La administración Trump también ha pivotado sobre la cuestión, respondiendo a las súplicas de países muy dependientes de las importaciones de crudo. En abril, el secretario del Tesoro, Scott Bessent, dijo inicialmente que EEUU no renovaría la exención de sanciones que permitía las compras de parte del crudo ruso, antes de emitir finalmente una nueva autorización dos días después.
Dijo a un panel del Senado que el cambio se produjo después de que “más de 10 de los países más vulnerables y pobres en términos de energía” se dirigieran a él solicitando una prórroga. Bessent ha calificado las medidas anteriores de necesarias para promover la estabilidad de los mercados energéticos mundiales en medio del conflicto de Oriente Próximo.
Al igual que en abril, las presiones de los aliados asiáticos y una mayor tensión en el mercado del petróleo aún podrían llevar a la administración a emitir una nueva exención más adelante.
La administración permitió que expirara en abril otra exención temporal que permitía las compras de parte del crudo iraní.
El crudo Brent, de referencia mundial, ha subido desde que comenzó la guerra de Irán, impulsando al alza los precios de la gasolina, el gasóleo y otros productos elaborados con él. Las interrupciones del suministro relacionadas con Hormuz también han hecho que algunos compradores se apresuren a buscar nuevos cargamentos, incluidos los procedentes de EE UU.

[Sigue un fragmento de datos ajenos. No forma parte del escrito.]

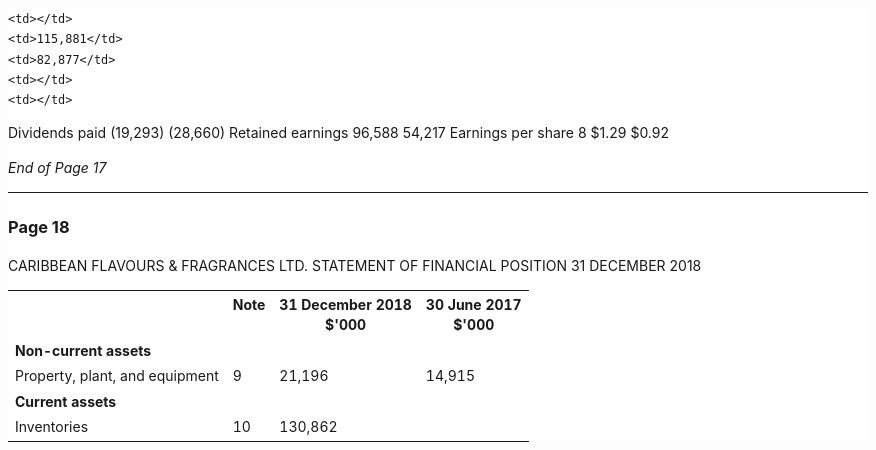     <td></td>
    <td>115,881</td>
    <td>82,877</td>
    <td></td>
    <td></td>
  </tr>
  <tr>
    <td>Dividends paid</td>
    <td></td>
    <td>(19,293)</td>
    <td>(28,660)</td>
    <td></td>
    <td></td>
  </tr>
  <tr>
    <td>Retained earnings</td>
    <td></td>
    <td>96,588</td>
    <td>54,217</td>
    <td></td>
    <td></td>
  </tr>
  <tr>
    <td>Earnings per share</td>
    <td>8</td>
    <td>$1.29</td>
    <td>$0.92</td>
    <td></td>
    <td></td>
  </tr>
</table>

*End of Page 17*

---

### Page 18

CARIBBEAN FLAVOURS & FRAGRANCES LTD.
STATEMENT OF FINANCIAL POSITION
31 DECEMBER 2018

<table>
  <tr>
    <th> </th>
    <th>Note</th>
    <th>31 December 2018<br>$'000</th>
    <th>30 June 2017<br>$'000</th>
  </tr>
  <tr>
    <td colspan="4"><b>Non-current assets</b></td>
  </tr>
  <tr>
    <td>Property, plant, and equipment</td>
    <td>9</td>
    <td>21,196</td>
    <td>14,915</td>
  </tr>
  <tr>
    <td colspan="4"><b>Current assets</b></td>
  </tr>
  <tr>
    <td>Inventories</td>
    <td>10</td>
    <td>130,862</td>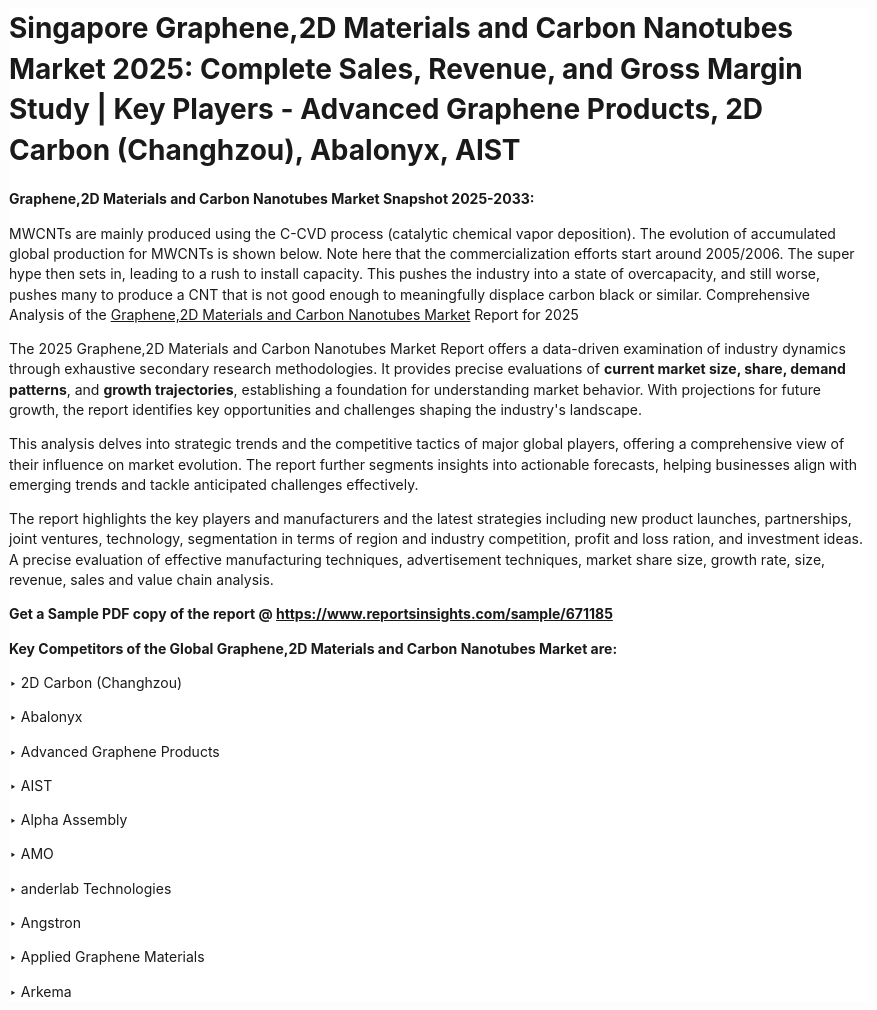 # Singapore Graphene,2D Materials and Carbon Nanotubes Market 2025: Complete Sales, Revenue, and Gross Margin Study | Key Players - Advanced Graphene Products, 2D Carbon (Changhzou), Abalonyx, AIST

<strong>Graphene,2D Materials and Carbon Nanotubes Market Snapshot 2025-2033:</strong>

MWCNTs are mainly produced using the C-CVD process (catalytic chemical vapor deposition). The evolution of accumulated global production for MWCNTs is shown below. Note here that the commercialization efforts start around 2005/2006. The super hype then sets in, leading to a rush to install capacity. This pushes the industry into a state of overcapacity, and still worse, pushes many to produce a CNT that is not good enough to meaningfully displace carbon black or similar. Comprehensive Analysis of the <a href=https://www.reportsinsights.com/sample/671185>Graphene,2D Materials and Carbon Nanotubes Market</a> Report for 2025

The 2025 Graphene,2D Materials and Carbon Nanotubes Market Report offers a data-driven examination of industry dynamics through exhaustive secondary research methodologies. It provides precise evaluations of <strong>current market size, share, demand patterns</strong>, and <strong>growth trajectories</strong>, establishing a foundation for understanding market behavior. With projections for future growth, the report identifies key opportunities and challenges shaping the industry's landscape.

This analysis delves into strategic trends and the competitive tactics of major global players, offering a comprehensive view of their influence on market evolution. The report further segments insights into actionable forecasts, helping businesses align with emerging trends and tackle anticipated challenges effectively.

The report highlights the key players and manufacturers and the latest strategies including new product launches, partnerships, joint ventures, technology, segmentation in terms of region and industry competition, profit and loss ration, and investment ideas. A precise evaluation of effective manufacturing techniques, advertisement techniques, market share size, growth rate, size, revenue, sales and value chain analysis.

<strong>Get a Sample PDF copy of the report @ <a href=https://www.reportsinsights.com/sample/671185 style=color:#0000ff;>https://www.reportsinsights.com/sample/671185</a></strong>

<strong>Key Competitors of the Global Graphene,2D Materials and Carbon Nanotubes Market are:</strong>

‣ 2D Carbon (Changhzou)

‣ Abalonyx

‣ Advanced Graphene Products

‣ AIST

‣ Alpha Assembly

‣ AMO

‣ anderlab Technologies

‣ Angstron

‣ Applied Graphene Materials

‣ Arkema
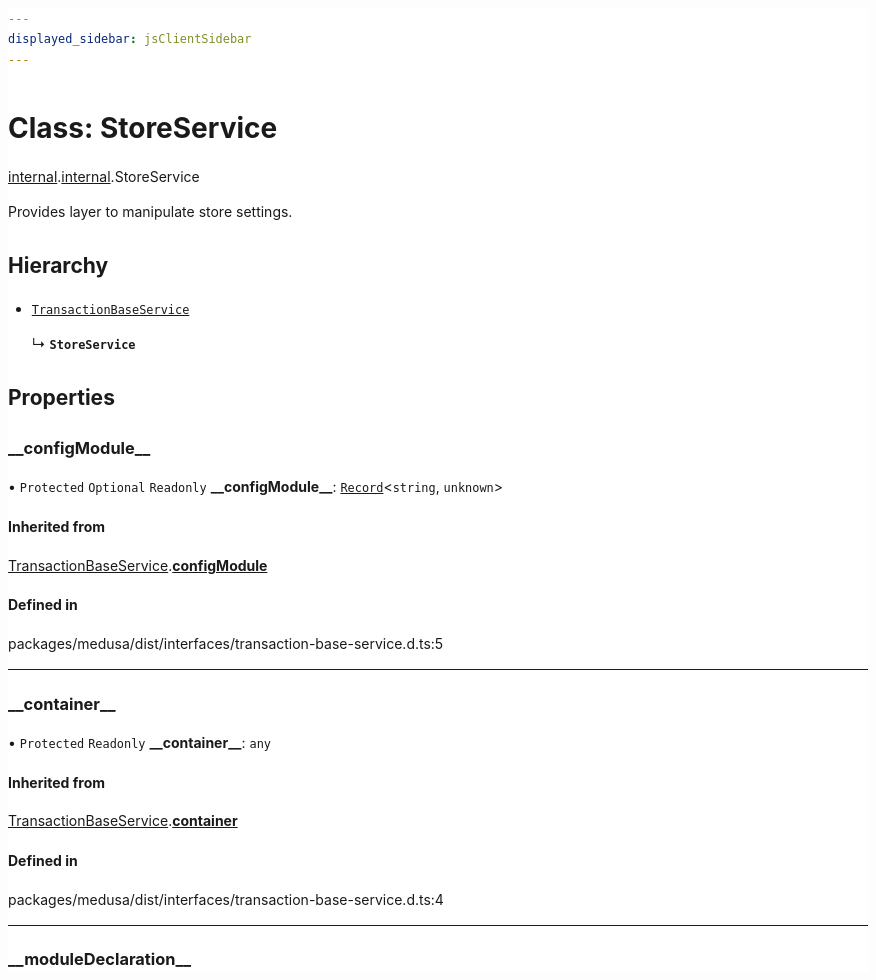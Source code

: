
 ```yaml
---
displayed_sidebar: jsClientSidebar
---
```


# Class: StoreService

[internal](../modules/internal-8.md).[internal](../modules/internal-8.internal.md).StoreService

Provides layer to manipulate store settings.

## Hierarchy

- [`TransactionBaseService`](internal-8.internal.TransactionBaseService.md)

  ↳ **`StoreService`**

## Properties

### \_\_configModule\_\_

• `Protected` `Optional` `Readonly` **\_\_configModule\_\_**: [`Record`](../modules/internal.md#record)<`string`, `unknown`\>

#### Inherited from

[TransactionBaseService](internal-8.internal.TransactionBaseService.md).[__configModule__](internal-8.internal.TransactionBaseService.md#__configmodule__)

#### Defined in

packages/medusa/dist/interfaces/transaction-base-service.d.ts:5

___

### \_\_container\_\_

• `Protected` `Readonly` **\_\_container\_\_**: `any`

#### Inherited from

[TransactionBaseService](internal-8.internal.TransactionBaseService.md).[__container__](internal-8.internal.TransactionBaseService.md#__container__)

#### Defined in

packages/medusa/dist/interfaces/transaction-base-service.d.ts:4

___

### \_\_moduleDeclaration\_\_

El gobierno estadounidense ha tomado otras medidas para controlar los efectos de la crisis energética, que la Agencia Internacional de la Energía ha calificado como la mayor interrupción del suministro en la historia del mercado del petróleo. La administración Trump está permitiendo que buques extranjeros transporten crudo y otras materias primas entre puertos estadounidenses hasta mediados de agosto. También ha renunciado temporalmente a algunas especificaciones de combustible doméstico.